-
Notifications
You must be signed in to change notification settings - Fork 2.5k
Description
In testing #3387 , I discovered a segfault related to delayed auth (which exists in the develop branch today). In handle__connect, this block crashes:
/* Check for an existing delayed auth check, reject if present */
HASH_FIND(hh_id, db.contexts_by_id_delayed_auth, context->id, strlen(context->id), found_context);
if(found_context){
rc = MOSQ_ERR_UNKNOWN;
goto handle_connect_error;
}The issue occurs when a client connects, delayed auth begins, and then the client disconnects & reconnects.
The root cause appears to be because on disconnect, the context is not removed from contexts_by_id_delayed_auth, but the context's hash metadata is wiped, causing the list to be corrupted.
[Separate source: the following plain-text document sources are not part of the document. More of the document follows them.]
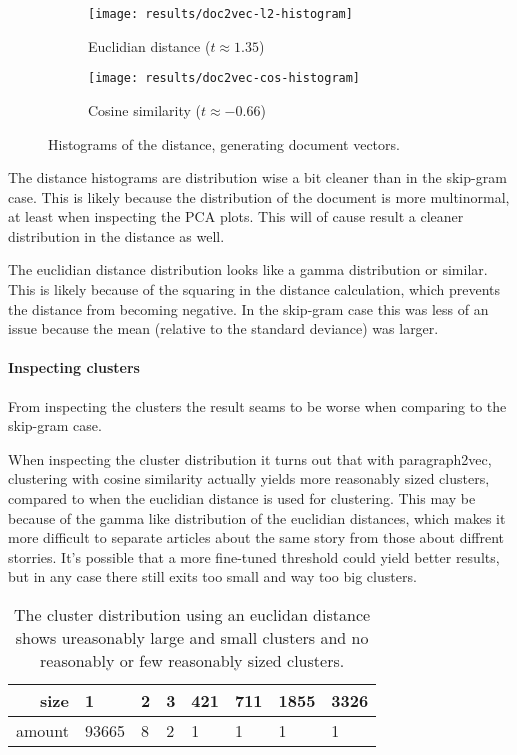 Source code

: \begin{figure}[H]
        \centering
        \begin{subfigure}[b]{0.49\textwidth}
                \texttt{[image: results/doc2vec-l2-histogram]}
                \caption{Euclidian distance ($t \approx 1.35$)}
        \end{subfigure}
        \begin{subfigure}[b]{0.49\textwidth}
                \texttt{[image: results/doc2vec-cos-histogram]}
                \caption{Cosine similarity ($t \approx -0.66$)}
        \end{subfigure}
        \caption{Histograms of the distance, generating document vectors.}
\end{figure}

The distance histograms are distribution wise a bit cleaner than in the skip-gram case. This is likely because the distribution of the document is more multinormal, at least when inspecting the PCA plots. This will of cause result a cleaner distribution in the distance as well.

The euclidian distance distribution looks like a gamma distribution or similar. This is likely because of the squaring in the distance calculation, which prevents the distance from becoming negative. In the skip-gram case this was less of an issue because the mean (relative to the standard deviance) was larger.

\paragraph{Inspecting clusters} From inspecting the clusters the result seams to be worse when comparing to the skip-gram case.

When inspecting the cluster distribution it turns out that with paragraph2vec, clustering with cosine similarity actually yields more reasonably sized clusters, compared to when the euclidian distance is used for clustering. This may be because of the gamma like distribution of the euclidian distances, which makes it more difficult to separate articles about the same story from those about diffrent storries. It's possible that a more fine-tuned threshold could yield better results, but in any case there still exits too small and way too big clusters.

\begin{table}[H]
\centering
\begin{tabular}{r|l l l l l l l }
size & 1 & 2 & 3 & 421 & 711 & 1855 & 3326 \\ \hline
amount & 93665 & 8 & 2 & 1 & 1 & 1 & 1
\end{tabular}
\caption{The cluster distribution using an euclidan distance shows ureasonably large and small clusters and no reasonably or few reasonably sized clusters.}
\end{table}

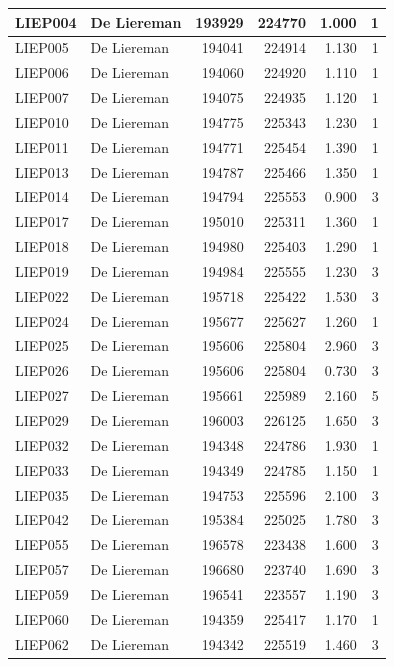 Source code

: \documentclass[11pt,]{book}
\begin{document}
\begin{table}
\begin{tabular}[t]{l|l|r|r|r|r}
\hline
LIEP004 & De Liereman & 193929 & 224770 & 1.000 & 1\\
\hline
LIEP005 & De Liereman & 194041 & 224914 & 1.130 & 1\\
\hline
LIEP006 & De Liereman & 194060 & 224920 & 1.110 & 1\\
\hline
LIEP007 & De Liereman & 194075 & 224935 & 1.120 & 1\\
\hline
LIEP010 & De Liereman & 194775 & 225343 & 1.230 & 1\\
\hline
LIEP011 & De Liereman & 194771 & 225454 & 1.390 & 1\\
\hline
LIEP013 & De Liereman & 194787 & 225466 & 1.350 & 1\\
\hline
LIEP014 & De Liereman & 194794 & 225553 & 0.900 & 3\\
\hline
LIEP017 & De Liereman & 195010 & 225311 & 1.360 & 1\\
\hline
LIEP018 & De Liereman & 194980 & 225403 & 1.290 & 1\\
\hline
LIEP019 & De Liereman & 194984 & 225555 & 1.230 & 3\\
\hline
LIEP022 & De Liereman & 195718 & 225422 & 1.530 & 3\\
\hline
LIEP024 & De Liereman & 195677 & 225627 & 1.260 & 1\\
\hline
LIEP025 & De Liereman & 195606 & 225804 & 2.960 & 3\\
\hline
LIEP026 & De Liereman & 195606 & 225804 & 0.730 & 3\\
\hline
LIEP027 & De Liereman & 195661 & 225989 & 2.160 & 5\\
\hline
LIEP029 & De Liereman & 196003 & 226125 & 1.650 & 3\\
\hline
LIEP032 & De Liereman & 194348 & 224786 & 1.930 & 1\\
\hline
LIEP033 & De Liereman & 194349 & 224785 & 1.150 & 1\\
\hline
LIEP035 & De Liereman & 194753 & 225596 & 2.100 & 3\\
\hline
LIEP042 & De Liereman & 195384 & 225025 & 1.780 & 3\\
\hline
LIEP055 & De Liereman & 196578 & 223438 & 1.600 & 3\\
\hline
LIEP057 & De Liereman & 196680 & 223740 & 1.690 & 3\\
\hline
LIEP059 & De Liereman & 196541 & 223557 & 1.190 & 3\\
\hline
LIEP060 & De Liereman & 194359 & 225417 & 1.170 & 1\\
\hline
LIEP062 & De Liereman & 194342 & 225519 & 1.460 & 3\\

\end{tabular}
\end{table}
\end{document}
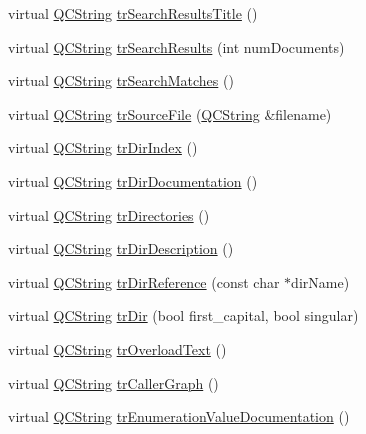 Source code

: \begin{DoxyCompactItemize}
virtual \hyperlink{class_q_c_string}{Q\-C\-String} \hyperlink{class_translator_swedish_a711c6a2b5461f1f055d00611ea3a0533}{tr\-Search\-Results\-Title} ()
\item 
virtual \hyperlink{class_q_c_string}{Q\-C\-String} \hyperlink{class_translator_swedish_ae43fbd8a6b08b331a6586422bd8c465e}{tr\-Search\-Results} (int num\-Documents)
\item 
virtual \hyperlink{class_q_c_string}{Q\-C\-String} \hyperlink{class_translator_swedish_a0677855fd52afcda6d47b2cc51e7de31}{tr\-Search\-Matches} ()
\item 
virtual \hyperlink{class_q_c_string}{Q\-C\-String} \hyperlink{class_translator_swedish_a1b3571c6c75d16ebe3763f510bd95b68}{tr\-Source\-File} (\hyperlink{class_q_c_string}{Q\-C\-String} \&filename)
\item 
virtual \hyperlink{class_q_c_string}{Q\-C\-String} \hyperlink{class_translator_swedish_ae9895001e5d8629fd068895b2ffa653f}{tr\-Dir\-Index} ()
\item 
virtual \hyperlink{class_q_c_string}{Q\-C\-String} \hyperlink{class_translator_swedish_a89a223d69d1255271719c256b2fd451b}{tr\-Dir\-Documentation} ()
\item 
virtual \hyperlink{class_q_c_string}{Q\-C\-String} \hyperlink{class_translator_swedish_ab7610b46aedb923a1524272dfbaeab38}{tr\-Directories} ()
\item 
virtual \hyperlink{class_q_c_string}{Q\-C\-String} \hyperlink{class_translator_swedish_abf769d2a217fcf6b9d3b9170fbbae7c8}{tr\-Dir\-Description} ()
\item 
virtual \hyperlink{class_q_c_string}{Q\-C\-String} \hyperlink{class_translator_swedish_ae680136bec0ce1d29a1e4e00d871797f}{tr\-Dir\-Reference} (const char $\ast$dir\-Name)
\item 
virtual \hyperlink{class_q_c_string}{Q\-C\-String} \hyperlink{class_translator_swedish_abb2b35bd374b96530198bf061054c951}{tr\-Dir} (bool first\-\_\-capital, bool singular)
\item 
virtual \hyperlink{class_q_c_string}{Q\-C\-String} \hyperlink{class_translator_swedish_ac5436cb286c48cd540d0cdce200a82b9}{tr\-Overload\-Text} ()
\item 
virtual \hyperlink{class_q_c_string}{Q\-C\-String} \hyperlink{class_translator_swedish_ae1d7d38cc426cd25124b1658b1125841}{tr\-Caller\-Graph} ()
\item 
virtual \hyperlink{class_q_c_string}{Q\-C\-String} \hyperlink{class_translator_swedish_a4039294191fddf0e9530b920719998fd}{tr\-Enumeration\-Value\-Documentation} ()
\item 

\end{DoxyCompactItemize}
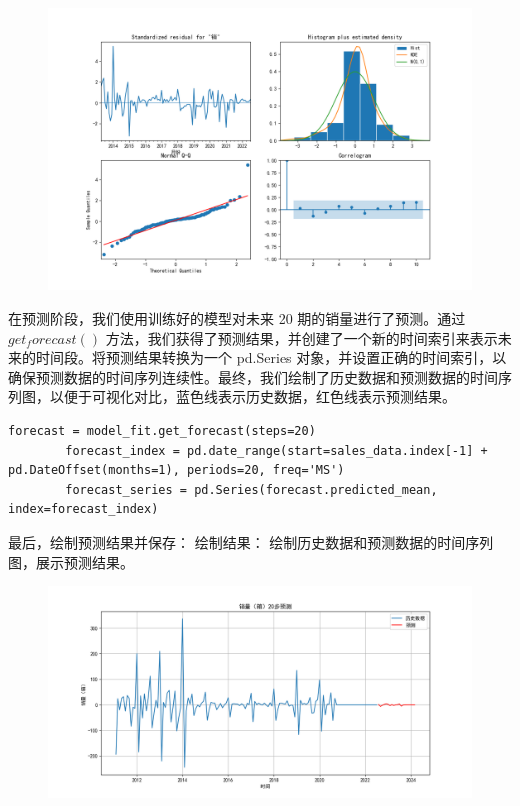 \documentclass[a4paper]{article}
\begin{document}
	\begin{figure}[H]
		\centering
		\includegraphics[width=1.0\textwidth]{img/A1_1.png}
	\end{figure}

	在预测阶段，我们使用训练好的模型对未来 20 期的销量进行了预测。通过 $get_forecast()$ 方法，我们获得了预测结果，并创建了一个新的时间索引来表示未来的时间段。将预测结果转换为一个 pd.Series 对象，并设置正确的时间索引，以确保预测数据的时间序列连续性。最终，我们绘制了历史数据和预测数据的时间序列图，以便于可视化对比，蓝色线表示历史数据，红色线表示预测结果。
	\begin{lstlisting}[caption={Python Example}, label={lst:example}]
		forecast = model_fit.get_forecast(steps=20)
		forecast_index = pd.date_range(start=sales_data.index[-1] + pd.DateOffset(months=1), periods=20, freq='MS')
		forecast_series = pd.Series(forecast.predicted_mean, index=forecast_index)
	\end{lstlisting}

	最后，绘制预测结果并保存：
	绘制结果：
	绘制历史数据和预测数据的时间序列图，展示预测结果。
	\begin{figure}[H]
		\centering
		\includegraphics[width=1.0\textwidth]{img/A1_2.png}
	\end{figure}
\end{document}
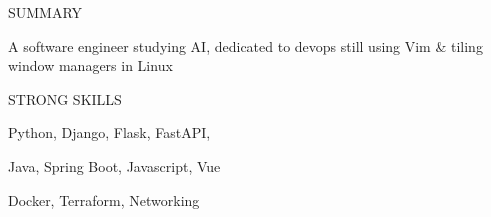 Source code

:\documentclass{cv} %
\def\sidespacing{0.5cm}
\begin{document}
\begin{minipage}[b][0.9\paperheight][t]{0.29\linewidth}

\begin{minipage}[c]{\linewidth}
    \centering
\end{minipage}

\vspace{\sidespacing}

\begin{rSection}{SUMMARY}
    \item A software engineer studying AI, dedicated to devops
        still using Vim \& tiling window managers in Linux
\end{rSection}

\vspace{\sidespacing}

\begin{rSection}{STRONG SKILLS}
    \item Python, Django, Flask, FastAPI,  
    \item Java, Spring Boot, Javascript, Vue
    \item Docker, Terraform, Networking
\end{rSection}

\vspace{\sidespacing}


\end{minipage}
\end{document}
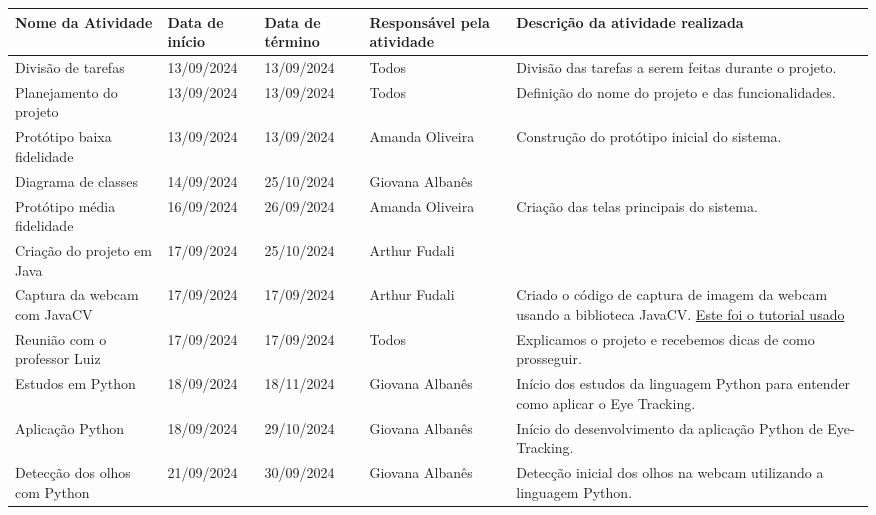 \documentclass[
landscape,
  a4paper,%
  12pt,%
  english,%
  brazilian,%
]{article}
\begin{document}
\begin{table}[]
\begin{tabular}{|l|l|l|p{5cm}|p{8cm}|}
\hline
Nome da Atividade                     & Data de início  & Data de término & Responsável pela atividade  & Descrição da atividade realizada \\ \hline
Divisão de tarefas                    & 13/09/2024      & 13/09/2024      & Todos                       & Divisão das tarefas a serem feitas durante o projeto.\\ \hline
Planejamento do projeto               & 13/09/2024      & 13/09/2024      & Todos                       & Definição do nome do projeto e das funcionalidades.\\ \hline
Protótipo baixa fidelidade            & 13/09/2024      & 13/09/2024      & Amanda Oliveira             & Construção do protótipo inicial do sistema.\\ \hline
Diagrama de classes                   & 14/09/2024      & 25/10/2024      & Giovana Albanês             & \\ \hline
Protótipo média fidelidade            & 16/09/2024      & 26/09/2024      & Amanda Oliveira             & Criação das telas principais do sistema.\\ \hline
Criação do projeto em Java            & 17/09/2024      & 25/10/2024      & Arthur Fudali               & \\ \hline
Captura da webcam com JavaCV          & 17/09/2024      & 17/09/2024      & Arthur Fudali               & Criado o código de captura de imagem da webcam usando a biblioteca JavaCV. \href{https://www.youtube.com/watch?v=NUQc7-dYIxA&t}{Este foi o tutorial usado} \\ \hline
Reunião com o professor Luiz          & 17/09/2024      & 17/09/2024      & Todos                       & Explicamos o projeto e recebemos dicas de como prosseguir. \\ \hline
Estudos em Python                     & 18/09/2024      & 18/11/2024      & Giovana Albanês             & Início dos estudos da linguagem Python para entender como aplicar o Eye Tracking. \\ \hline
Aplicação Python                      & 18/09/2024      & 29/10/2024      & Giovana Albanês             & Início do desenvolvimento da aplicação Python de Eye-Tracking. \\ \hline
Detecção dos olhos com Python         & 21/09/2024      & 30/09/2024      & Giovana Albanês             & Detecção inicial dos olhos na webcam utilizando a linguagem Python. \\ \hline

\end{tabular}
\end{table}
\end{document}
Updating context__remove_from_by_id to always try removing the delayed auth regardless of in_by_id like so solves one manifestation of the segfault:
void context__remove_from_by_id(struct mosquitto *context)
{
struct mosquitto *context_found;
if(context->id){
HASH_FIND(hh_id_delayed_auth, db.contexts_by_id_delayed_auth, context->id, strlen(context->id), context_found);
if(context_found){
HASH_DELETE(hh_id_delayed_auth, db.contexts_by_id_delayed_auth, context_found);
}
if (context->in_by_id){
HASH_FIND(hh_id, db.contexts_by_id, context->id, strlen(context->id), context_found);
if(context_found){
HASH_DELETE(hh_id, db.contexts_by_id, context_found);
}
context->id_hashv = 0;
context->in_by_id = false;
}
}
}
But there are some cases that are less obvious to me on what to do, namely mosquitto_set_clientid where we only conditionally call context__remove_from_by_id. Perhaps here it's sufficient to simply remove+add the client from contexts_by_id_delayed_auth like what is done for contexts_by_id? Probably need @ralight 's input.